— Exercise instructions —
Look through the data below for the line with "radians $=$ taille $/$ distance.)", and transcribe it exactly together with each line after it up to and including the line with "pourquoi seules certaines". Give nothing else.

(Source texts of formatted documents)
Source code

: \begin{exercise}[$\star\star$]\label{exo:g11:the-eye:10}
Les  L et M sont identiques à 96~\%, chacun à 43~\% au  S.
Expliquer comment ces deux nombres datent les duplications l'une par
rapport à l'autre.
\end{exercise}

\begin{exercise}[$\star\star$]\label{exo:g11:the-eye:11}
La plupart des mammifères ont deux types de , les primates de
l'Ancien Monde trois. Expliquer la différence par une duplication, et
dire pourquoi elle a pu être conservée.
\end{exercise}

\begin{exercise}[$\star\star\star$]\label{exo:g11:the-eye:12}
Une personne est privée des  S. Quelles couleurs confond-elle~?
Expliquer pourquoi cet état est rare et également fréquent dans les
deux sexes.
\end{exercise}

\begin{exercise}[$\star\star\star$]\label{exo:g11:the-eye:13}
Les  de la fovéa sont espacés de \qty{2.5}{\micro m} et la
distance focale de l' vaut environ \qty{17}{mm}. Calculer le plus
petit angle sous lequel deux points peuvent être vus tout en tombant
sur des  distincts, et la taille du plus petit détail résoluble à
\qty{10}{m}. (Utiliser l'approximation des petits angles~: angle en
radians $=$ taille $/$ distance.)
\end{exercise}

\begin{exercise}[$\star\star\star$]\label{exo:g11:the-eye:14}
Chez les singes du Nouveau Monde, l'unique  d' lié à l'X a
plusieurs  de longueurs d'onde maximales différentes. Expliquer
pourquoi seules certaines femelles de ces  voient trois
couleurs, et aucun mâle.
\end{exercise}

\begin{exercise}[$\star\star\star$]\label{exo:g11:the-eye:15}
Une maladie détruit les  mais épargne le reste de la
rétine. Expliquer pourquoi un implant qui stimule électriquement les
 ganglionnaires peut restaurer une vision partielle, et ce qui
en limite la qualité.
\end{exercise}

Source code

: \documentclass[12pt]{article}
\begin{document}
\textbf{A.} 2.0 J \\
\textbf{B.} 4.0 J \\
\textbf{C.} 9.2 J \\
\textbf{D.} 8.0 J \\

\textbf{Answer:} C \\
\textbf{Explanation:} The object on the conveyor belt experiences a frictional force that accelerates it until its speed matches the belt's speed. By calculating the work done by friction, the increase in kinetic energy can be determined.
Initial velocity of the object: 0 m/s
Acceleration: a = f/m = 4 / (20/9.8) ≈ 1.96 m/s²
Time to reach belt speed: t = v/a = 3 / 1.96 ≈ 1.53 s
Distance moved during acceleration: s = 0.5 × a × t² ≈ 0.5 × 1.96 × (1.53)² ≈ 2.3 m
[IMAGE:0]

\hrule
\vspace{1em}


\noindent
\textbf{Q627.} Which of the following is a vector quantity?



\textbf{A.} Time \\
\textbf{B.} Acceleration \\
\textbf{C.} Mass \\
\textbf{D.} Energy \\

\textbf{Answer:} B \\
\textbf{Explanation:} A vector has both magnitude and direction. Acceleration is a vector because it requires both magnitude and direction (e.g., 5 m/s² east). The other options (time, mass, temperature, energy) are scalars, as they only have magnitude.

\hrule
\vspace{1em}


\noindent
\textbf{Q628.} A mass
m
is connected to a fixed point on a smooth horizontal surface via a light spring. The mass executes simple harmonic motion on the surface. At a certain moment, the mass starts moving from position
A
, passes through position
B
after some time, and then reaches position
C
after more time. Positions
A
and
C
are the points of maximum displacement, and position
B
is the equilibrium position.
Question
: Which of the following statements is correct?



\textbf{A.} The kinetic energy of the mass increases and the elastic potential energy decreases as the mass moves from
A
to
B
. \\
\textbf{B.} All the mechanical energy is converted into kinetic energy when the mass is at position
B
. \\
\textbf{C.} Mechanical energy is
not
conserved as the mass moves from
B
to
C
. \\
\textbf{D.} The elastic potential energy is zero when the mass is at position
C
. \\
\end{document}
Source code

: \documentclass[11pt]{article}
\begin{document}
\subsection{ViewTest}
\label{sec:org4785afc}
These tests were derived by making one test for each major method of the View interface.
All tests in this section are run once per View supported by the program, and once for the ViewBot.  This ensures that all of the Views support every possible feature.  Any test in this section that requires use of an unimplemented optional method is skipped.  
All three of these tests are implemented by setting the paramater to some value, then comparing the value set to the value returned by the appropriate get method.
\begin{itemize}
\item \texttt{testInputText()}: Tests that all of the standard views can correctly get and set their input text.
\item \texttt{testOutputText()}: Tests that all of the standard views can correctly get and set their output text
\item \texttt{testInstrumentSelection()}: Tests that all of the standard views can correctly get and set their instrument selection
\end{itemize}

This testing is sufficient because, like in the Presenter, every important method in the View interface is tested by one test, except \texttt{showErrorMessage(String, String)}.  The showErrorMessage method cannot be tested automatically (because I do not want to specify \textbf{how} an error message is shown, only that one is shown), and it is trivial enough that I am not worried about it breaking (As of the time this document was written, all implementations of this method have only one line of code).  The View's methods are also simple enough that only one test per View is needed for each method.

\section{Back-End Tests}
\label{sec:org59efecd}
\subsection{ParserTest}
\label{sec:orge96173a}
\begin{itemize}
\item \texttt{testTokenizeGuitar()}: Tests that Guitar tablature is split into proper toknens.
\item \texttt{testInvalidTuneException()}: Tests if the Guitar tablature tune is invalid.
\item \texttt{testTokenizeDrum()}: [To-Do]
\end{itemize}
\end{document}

— Reply to the task —
radians $=$ taille $/$ distance.)
\end{exercise}

\begin{exercise}[$\star\star\star$]\label{exo:g11:the-eye:14}
Chez les singes du Nouveau Monde, l'unique  d' lié à l'X a
plusieurs  de longueurs d'onde maximales différentes. Expliquer
pourquoi seules certaines femelles de ces  voient trois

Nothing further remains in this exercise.